I download the software :

https://developer.download.nvidia.com/hpc-sdk/23.5/nvhpc_2023_235_Linux_x86_64_cuda_multi.tar.gz

and the installation documentation :

https://docs.nvidia.com/hpc-sdk/pdf/hpc-sdk235install.pdf

Per the instructions I setup to do a silent install:

[gpu2]$ cd /public/src/nvhpc_2023_235_Linux_x86_64_cuda_multi/
[gpu2]$ setenv NET /public/opt/nvhpc
[gpu2]$ setenv LCL /scr/nvhpc
[gpu2]$ setenv REL 23.5
[gpu2]$ 
[gpu2]$ setenv NVHPC_SILENT "true"
[gpu2]$ setenv NVHPC_INSTALL_DIR ${NET}
[gpu2]$ setenv NVHPC_INSTALL_TYPE "network"
[gpu2]$ setenv NVHPC_INSTALL_LOCAL_DIR ${LCL}
[gpu2]$ setenv NVARCH Linux_x86_64
[gpu2]$ setenv NVHPC_DEFAULT_CUDA 12.1
[gpu2]$ ./install
generating environment modules for NV HPC SDK 23.5 ... done.

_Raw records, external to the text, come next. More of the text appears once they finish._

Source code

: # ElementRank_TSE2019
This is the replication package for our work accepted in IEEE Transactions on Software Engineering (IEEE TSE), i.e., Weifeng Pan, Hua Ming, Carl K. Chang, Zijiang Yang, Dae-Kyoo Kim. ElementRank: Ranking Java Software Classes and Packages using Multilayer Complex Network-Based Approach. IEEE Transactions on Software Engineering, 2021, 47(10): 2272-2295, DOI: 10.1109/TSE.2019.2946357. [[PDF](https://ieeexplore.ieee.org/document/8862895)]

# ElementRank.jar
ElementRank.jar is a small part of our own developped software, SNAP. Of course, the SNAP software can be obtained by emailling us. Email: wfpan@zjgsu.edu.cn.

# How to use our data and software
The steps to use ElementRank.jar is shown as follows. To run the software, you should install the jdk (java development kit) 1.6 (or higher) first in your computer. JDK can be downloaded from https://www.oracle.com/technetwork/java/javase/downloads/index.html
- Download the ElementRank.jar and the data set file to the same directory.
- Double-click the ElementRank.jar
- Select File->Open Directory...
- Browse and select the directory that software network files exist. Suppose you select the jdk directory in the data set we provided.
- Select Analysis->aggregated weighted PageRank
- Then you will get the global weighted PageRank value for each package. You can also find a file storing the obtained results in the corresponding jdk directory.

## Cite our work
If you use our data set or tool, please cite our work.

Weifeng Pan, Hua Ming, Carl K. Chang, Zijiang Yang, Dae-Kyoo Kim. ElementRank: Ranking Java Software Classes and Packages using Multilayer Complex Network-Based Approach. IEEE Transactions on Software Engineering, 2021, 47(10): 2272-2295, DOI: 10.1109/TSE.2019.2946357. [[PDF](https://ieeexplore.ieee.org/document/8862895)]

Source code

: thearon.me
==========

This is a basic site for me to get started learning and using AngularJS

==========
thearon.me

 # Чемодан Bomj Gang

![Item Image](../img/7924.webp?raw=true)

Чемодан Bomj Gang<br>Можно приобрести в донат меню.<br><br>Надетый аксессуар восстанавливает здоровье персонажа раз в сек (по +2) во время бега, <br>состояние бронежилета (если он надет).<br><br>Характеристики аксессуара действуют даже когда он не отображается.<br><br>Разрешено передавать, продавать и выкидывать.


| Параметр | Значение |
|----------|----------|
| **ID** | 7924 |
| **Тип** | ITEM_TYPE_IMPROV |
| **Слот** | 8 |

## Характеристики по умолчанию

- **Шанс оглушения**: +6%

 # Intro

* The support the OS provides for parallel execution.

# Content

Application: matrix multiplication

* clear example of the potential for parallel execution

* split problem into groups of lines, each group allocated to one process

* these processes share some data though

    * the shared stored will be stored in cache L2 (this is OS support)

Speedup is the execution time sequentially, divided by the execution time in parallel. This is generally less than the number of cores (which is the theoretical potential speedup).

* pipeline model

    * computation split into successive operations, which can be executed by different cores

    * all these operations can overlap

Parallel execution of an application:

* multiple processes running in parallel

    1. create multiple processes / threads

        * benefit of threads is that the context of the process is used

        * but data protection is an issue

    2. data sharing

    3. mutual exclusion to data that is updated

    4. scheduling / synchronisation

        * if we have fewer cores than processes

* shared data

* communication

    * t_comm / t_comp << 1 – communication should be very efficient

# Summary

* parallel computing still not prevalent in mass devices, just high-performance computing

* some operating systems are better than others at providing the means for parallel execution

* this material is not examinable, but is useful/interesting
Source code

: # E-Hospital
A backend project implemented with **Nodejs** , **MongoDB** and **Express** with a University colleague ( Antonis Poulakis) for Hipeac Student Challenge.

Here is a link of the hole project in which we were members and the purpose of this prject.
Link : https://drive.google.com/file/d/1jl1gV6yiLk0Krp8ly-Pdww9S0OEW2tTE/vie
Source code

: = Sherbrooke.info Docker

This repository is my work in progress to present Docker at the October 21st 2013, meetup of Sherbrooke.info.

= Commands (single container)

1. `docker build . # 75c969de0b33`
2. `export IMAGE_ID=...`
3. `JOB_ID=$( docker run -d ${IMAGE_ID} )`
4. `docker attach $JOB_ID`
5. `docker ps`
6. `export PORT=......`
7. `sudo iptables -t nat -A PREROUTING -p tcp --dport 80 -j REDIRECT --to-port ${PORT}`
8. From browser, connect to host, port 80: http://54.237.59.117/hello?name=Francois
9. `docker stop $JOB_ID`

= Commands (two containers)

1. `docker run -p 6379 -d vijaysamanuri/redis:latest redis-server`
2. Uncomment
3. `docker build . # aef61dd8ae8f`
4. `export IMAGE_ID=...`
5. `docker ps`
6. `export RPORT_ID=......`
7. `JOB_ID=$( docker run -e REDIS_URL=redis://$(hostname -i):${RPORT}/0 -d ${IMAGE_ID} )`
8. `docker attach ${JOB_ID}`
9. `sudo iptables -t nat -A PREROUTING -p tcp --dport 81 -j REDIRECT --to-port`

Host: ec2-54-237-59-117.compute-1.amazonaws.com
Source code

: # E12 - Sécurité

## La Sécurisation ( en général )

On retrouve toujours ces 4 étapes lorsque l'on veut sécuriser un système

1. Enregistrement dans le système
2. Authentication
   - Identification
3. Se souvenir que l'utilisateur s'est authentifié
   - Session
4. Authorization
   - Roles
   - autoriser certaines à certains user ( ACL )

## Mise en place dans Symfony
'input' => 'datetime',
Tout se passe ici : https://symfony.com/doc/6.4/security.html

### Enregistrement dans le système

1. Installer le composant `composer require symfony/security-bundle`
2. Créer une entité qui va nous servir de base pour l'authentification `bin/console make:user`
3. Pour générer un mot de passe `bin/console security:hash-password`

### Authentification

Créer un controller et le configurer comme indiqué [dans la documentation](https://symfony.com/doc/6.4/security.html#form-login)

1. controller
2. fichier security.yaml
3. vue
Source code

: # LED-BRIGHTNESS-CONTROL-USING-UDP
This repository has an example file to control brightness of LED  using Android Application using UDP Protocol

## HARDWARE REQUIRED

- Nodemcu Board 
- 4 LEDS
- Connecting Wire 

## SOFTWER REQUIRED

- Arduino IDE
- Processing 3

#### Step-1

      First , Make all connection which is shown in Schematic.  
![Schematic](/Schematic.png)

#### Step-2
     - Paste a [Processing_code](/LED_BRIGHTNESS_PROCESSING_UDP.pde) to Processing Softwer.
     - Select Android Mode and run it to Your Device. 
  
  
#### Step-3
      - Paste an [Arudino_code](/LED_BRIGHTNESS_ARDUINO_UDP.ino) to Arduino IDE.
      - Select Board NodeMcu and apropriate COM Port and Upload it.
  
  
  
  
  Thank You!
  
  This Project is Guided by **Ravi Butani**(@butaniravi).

Looking at what’s created in the NVHPC_INSTALL_DIR and NVHPC_INSTALL_LOCAL_DIR

[gpu2]$ tree -L 4 $NVHPC_INSTALL_DIR
/public/opt/nvhpc
├── Linux_x86_64
│   ├── 2023 -> 23.5
│   └── 23.5
│       ├── cmake
│       │   ├── NVHPCConfig.cmake
│       │   └── NVHPCConfigVersion.cmake
│       ├── comm_libs
│       │   ├── 11.0
│       │   ├── 11.8
│       │   ├── 12.1
│       │   ├── hpcx
│       │   ├── mpi -> openmpi/openmpi-3.1.5
│       │   ├── nccl -> 12.1/nccl
│       │   ├── nvshmem -> 12.1/nvshmem
│       │   ├── openmpi
│       │   └── openmpi4
│       ├── compilers
│       │   ├── bin
│       │   ├── etc
│       │   ├── extras
│       │   ├── include
│       │   ├── include_acc
│       │   ├── include_man
│       │   ├── include-stdexec
│       │   ├── include-stdpar
│       │   ├── lib
│       │   ├── license
│       │   ├── man
│       │   ├── share
│       │   └── src
│       ├── cuda
│       │   ├── 11.0
│       │   ├── 11.8
│       │   ├── 12.1
│       │   ├── bin -> 12.1/bin
│       │   ├── include -> 12.1/include
│       │   ├── lib64 -> 12.1/lib64
│       │   └── nvvm -> 12.1/nvvm
│       ├── examples
│       │   ├── AutoPar
│       │   ├── CUDA-Fortran
│       │   ├── CUDA-Libraries
│       │   ├── F2003
│       │   ├── MPI
│       │   ├── NVLAmath
│       │   ├── OpenACC
│       │   ├── OpenMP
│       │   ├── README
│       │   └── stdpar
│       ├── localrc.gpu2
│       ├── localrc.gpu2-lock
│       ├── math_libs
│       │   ├── 11.0
│       │   ├── 11.8
│       │   ├── 12.1
│       │   ├── include -> 12.1/include
│       │   └── lib64 -> 12.1/lib64
│       ├── profilers
│       │   ├── Nsight_Compute
│       │   └── Nsight_Systems
│       └── REDIST
│           ├── comm_libs
│           ├── compilers
│           ├── cuda
│           └── math_libs
└── modulefiles
    ├── nvhpc
    │   └── 23.5
    ├── nvhpc-byo-compiler
    │   └── 23.5
    ├── nvhpc-hpcx
    │   └── 23.5
    ├── nvhpc-hpcx-cuda11
    │   └── 23.5
    ├── nvhpc-hpcx-cuda12
    │   └── 23.5
    └── nvhpc-nompi
        └── 23.5

67 directories, 11 files
[gpu2]$ tree -L 4 $NVHPC_INSTALL_LOCAL_DIR
/scr/nvhpc

0 directories, 0 files

Which doesn’t look right to me. It certainly didn’t create anything in the “local” directory for the machine I did the install on though it did create the localrc.gpu2 file.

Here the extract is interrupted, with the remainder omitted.